The Assumption Church in Torun

The Assumption Church in Torun ©Ainunau/Flick

The former parish church of the old Torun known as the Church of Saint John the Baptist and Saint John the Evangelist became the Cathedral of Torun in 1992. The interior is mainly decorated in baroque style and houses the font made in the thirteenth century and where supposedly was baptized the astronomer Nicolaus Copernicus.

The Church of the Assumption is one of the most remarkable achievements of the sacral architecture in Poland and a former Franciscan worship place. It was built of wood in the second half of the thirteenth century, but then completely rebuilt in the next century.

The Cathedral of Torun

The Cathedral of Torun is the oldest of the three Gothic churches of Torun and it was built for the first time of stone between 1233-1236. At that time it had a single nave and a monumental tower in its western part.

The Cathedral of Torun

The Cathedral of Torun ©Simczuk/Flick

In the late thirteenth century the church was rebuilt with three naves and become much lower and narrower than the first, than later in the fourteenth and fifteenth centuries, the building was extended. Therefor the cathedral reached a length of 56 m, while the interior height exceeded 27 m. In 1406, after the collapse of the first tower, an other one was built with a height of 52 m and in 1500 it was equipped with a bell weighing 7 tons. It was the third largest bell in Poland with a diameter of 2.17 m and was known as “Tuba Dei” this meaning ” the trumpet of God”.

In the Lutheran period the Cathedral of Torun was used by Protestants who have whitewashed its walls, thus covering the 14th century paintings depicting the Crucifixion and the Last Judgment.

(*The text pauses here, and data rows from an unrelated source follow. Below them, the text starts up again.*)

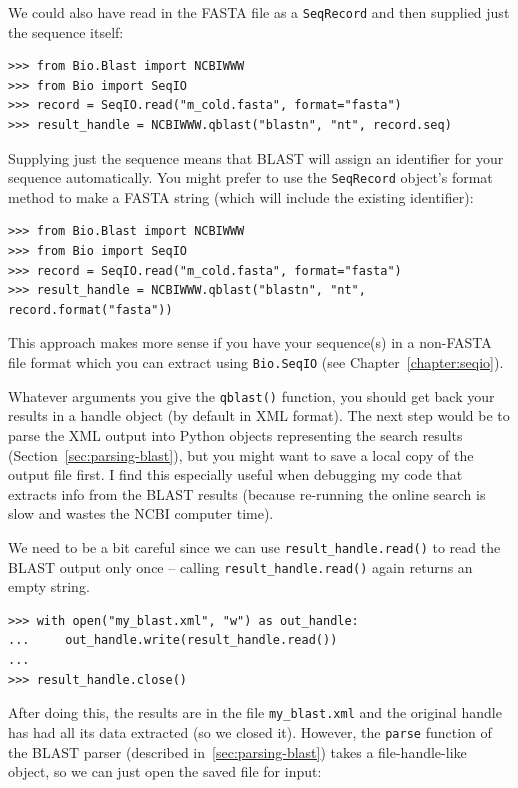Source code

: We could also have read in the FASTA file as a \verb|SeqRecord| and then
supplied just the sequence itself:

\begin{verbatim}
>>> from Bio.Blast import NCBIWWW
>>> from Bio import SeqIO
>>> record = SeqIO.read("m_cold.fasta", format="fasta")
>>> result_handle = NCBIWWW.qblast("blastn", "nt", record.seq)
\end{verbatim}

Supplying just the sequence means that BLAST will assign an identifier
for your sequence automatically.  You might prefer to use the
\verb|SeqRecord| object's format method to make a FASTA string
(which will include the existing identifier):

\begin{verbatim}
>>> from Bio.Blast import NCBIWWW
>>> from Bio import SeqIO
>>> record = SeqIO.read("m_cold.fasta", format="fasta")
>>> result_handle = NCBIWWW.qblast("blastn", "nt", record.format("fasta"))
\end{verbatim}

This approach makes more sense if you have your sequence(s) in a
non-FASTA file format which you can extract using \verb|Bio.SeqIO|
(see Chapter~\ref{chapter:seqio}).

Whatever arguments you give the \verb|qblast()| function, you should
get back your results in a handle object (by default in XML format).
The next step would be to parse the XML output into Python objects
representing the search results (Section~\ref{sec:parsing-blast}),
but you might want to save a local copy of the output file first.
I find this especially useful when debugging my code that extracts
info from the BLAST results (because re-running the online search
is slow and wastes the NCBI computer time).

We need to be a bit careful since we can use \verb|result_handle.read()| to
read the BLAST output only once -- calling \verb|result_handle.read()| again
returns an empty string.

\begin{verbatim}
>>> with open("my_blast.xml", "w") as out_handle:
...     out_handle.write(result_handle.read())
...
>>> result_handle.close()
\end{verbatim}

After doing this, the results are in the file \verb|my_blast.xml| and the
original handle has had all its data extracted (so we closed it). However,
the \verb|parse| function of the BLAST parser (described
in~\ref{sec:parsing-blast}) takes a file-handle-like object, so
we can just open the saved file for input:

Inside the Cathedral of Torun

Inside the Cathedral of Torun ©Rubber Dragon/Flick

The Church of Assumption in Torun

The Church of Assumption in Torun was noted as having the highest interior of all places of worship in Central Europe in the XIV century, when its ships and apses reached a height of 28.6 m. According to the scraps left by the Franciscan order, the church did not have a single tower, but three small sized bell towers.

The church is the oldest and most significant place of worship throughout the Teutonic area and was the residence of the Prussian. The building remained in Franciscan custody until the reformation in 1559, after 1724 it was the possession of the Bernardin order and in the nineteenth century to became a parish church, remaining in this position until today.

The Church of Assumption is opened to the public every day at any time and the entry is free. Here visitors can see the mausoleum of Princess Anna Wazówna, sister of King of Poland, Sigismund III, built in 1636 located on the left side of the altar.